14

En las entrañas de la casa

DUBHE se despertó en la penumbra. Estaba tendida en una cama más bien incómoda, cubierta con toscas sábanas de lino y unas pieles que despedían un olor nauseabundo.

Tenía un dolor de cabeza terrible y se sentía más bien confusa, aunque recordaba con precisión todo cuanto había sucedido antes de desmayarse. El ritual, y el dolor.

«Esta vez también sigo estando viva».

No sin esfuerzo, logró volverse. Era una amplia sala excavada en la roca; contaba con el consabido respiradero, arriba, en el techo, y antorchas de bronce en las paredes. La luz era escasa. Distinguió otras camas, pero no tenía ni la fuerza ni las ganas de comprobar si estaban ocupadas o no. Debía de ser una especie de enfermería.

—Espero que hayas tenido un buen despertar.

La voz joven y fresca de una mujer la sorprendió. Volvió la cabeza y vio a una chica sentada al lado de su cama. Era algo mayor que ella, e iba vestida a la manera de los Asesinos. Llevaba una casaca negra con mangas anchas y un chaleco de piel. Los pantalones, también negros, más bien ajustados y metidos en unas botas altas, eran de gamuza. Sólo había dos notas de color en su vestimenta: el cinturón plateado y los botones rojo sangre del chaleco.

Era pálida, con el pelo rizado y rubio. Tenía unas pecas apenas definidas alrededor de la nariz, y unas manos largas y finas.

—¿Quién eres? —preguntó Dubhe.

—La Guardiana que te enseñará la vida de los Victoriosos, Rekla, pero para ti soy simplemente tu Guardiana.

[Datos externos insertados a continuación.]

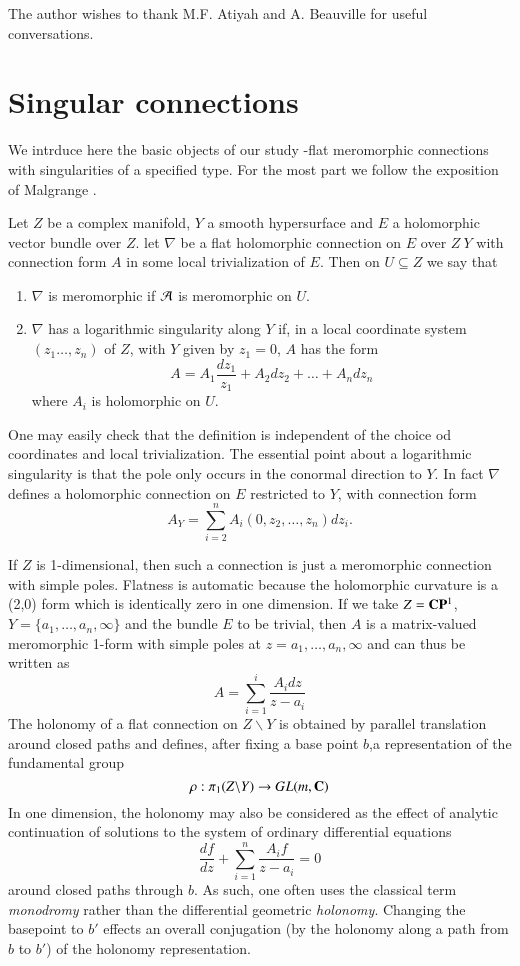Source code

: The author wishes to thank M.F. Atiyah and A. Beauville for useful conversations.

\section{Singular connections}\label{rt7-sec-2}  
We intrduce here the basic objects of our study -flat meromorphic connections with singularities of a specified type. For the most part we follow the exposition of Malgrange \cite{art7-key10}.

\begin{defini}\label{art7-definition-1}
Let $Z$ be a complex manifold, $Y$ a smooth hypersurface and $E$ a holomorphic vector bundle over $Z$. let $\nabla$ be a flat holomorphic connection on $E$ over $Z \ Y$ with connection form $A$ in some local trivialization of $E$. Then on $U\subseteq Z$ we say that
\begin{enumerate}[(1)]
\item $\nabla$ is meromorphic if $\mathcal{A}$ is meromorphic on $U$.

\item $\nabla$ has a logarithmic singularity along $Y$ if, in a local coordinate system $(z_{1}\ldots, z_{n})$ of $Z$, with $Y$ given by $z_{1} = 0$, $A$ has the form
$$
A = A_{1}\dfrac{dz_{1}}{z_{1}} + A_{2}dz_{2} + \ldots + A_{n}dz_{n}
$$
where $A_{i}$ is holomorphic on $U$.
\end{enumerate}
\end{defini}

One may easily check that the definition is independent of the choice od coordinates and local trivialization. The essential point about a logarithmic singularity is that the pole only occurs in the conormal direction to $Y$. In fact $\nabla$ defines a holomorphic connection on $E$ restricted to $Y$, with connection form
$$
A_{Y} = \sum\limits_{i=2}^{n}A_{i}(0, z_{2}, \ldots, z_{n})dz_{i}.
$$

If $Z$ is 1-dimensional, then such a connection is just a meromorphic connection with simple poles. Flatness is automatic because the holomorphic curvature is a (2,0) form which is identically zero in one dimension. If we take $Z=\mathbf{C}\mathbf{P}^{1}$, $Y = \{a_{1}, \ldots, a_{n}, \infty\}$ and the bundle $E$ to be trivial, then $A$ is a matrix-valued meromorphic 1-form with simple poles at $z=a_{1},\ldots, a_{n}, \infty$ and can thus be written as
$$
A = \sum\limits_{i =1}^{i}\dfrac{A_{i}dz}{z-a_{i}}
$$
The holonomy of a flat connection on $Z\backslash Y$ is obtained by parallel translation around closed paths and defines, after fixing a base point $b$,a representation of the fundamental group
$$
\rho : \pi_{1}(Z\backslash Y) \rightarrow GL(m ,\mathbf{C})
$$
In one dimension, the holonomy may also be considered as the effect of analytic continuation of solutions to the system of ordinary differential equations
$$
\dfrac{df}{dz} + \sum\limits_{i=1}^{n} \dfrac{A_{i}f}{z-a_{i}} = 0
$$
around closed paths through $b$. As such, one often uses the classical term \textit{monodromy} rather than the differential geometric \textit{holonomy}. Changing the basepoint to $b'$ effects an overall conjugation (by the holonomy along a path from $b$ to $b'$) of the holonomy representation.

Un maestro, en definitiva.

«Es muy joven…».

—¿Qué es este lugar?

—La enfermería. Has sido conducida aquí tras tu iniciación.

La chica sacó una ampolla del bolsillo del pantalón y se la puso bajo la nariz.

—¿La ves?

Dubhe no sólo la veía, sino que también la reconoció. Era la última imagen que sus ojos habían registrado antes de caer en la oscuridad: Yeshol le había hecho beber de aquella ampolla.

—Se da la circunstancia de que yo soy la Guardiana de los Venenos.

Guardiana de los Venenos, otro cargo más bien elevado, demasiado, para una muchacha que aparentaba menos de veinte años.

—Ésta es la cura para tu maldición, este líquido constituye la delgada línea que te separa de la locura.

Su sonrisa casi pareció sincera. De repente, Dubhe sintió que la odiaba.

—Aquí dentro sólo yo conozco la fórmula, y sólo yo estoy autorizada a tenerla. Únicamente gracias a esta poción lograrás que la Bestia no te mate en el futuro. Te daré una ampolla a la semana, no más, y si necesitas otra, sólo podrás pedírmela a mí. Únicamente yo poseo la incontestable potestad de dártela o de negártela.

A Dubhe le rechinaron los dientes.

—¿Me estás amenazando?

Los labios de Rekla seguían exhibiendo una sonrisa franca.

—En absoluto. Te expongo las condiciones de tu estancia aquí, condiciones que acordaste con el Supremo Guardián antes de consagrar tu vida a Thenaar. Y también he de recordarte que eres una discípula: no te está permitido tratarme con tanta familiaridad.

Dubhe estaba demasiado cansada para replicarle, y además seguía teniendo la mente obnubilada por el ritual de iniciación. Los retazos de recuerdos afloraban sin previo aviso.

—¿Siempre será así? —preguntó—. ¿Cada vez que tome la poción me sentiré mal?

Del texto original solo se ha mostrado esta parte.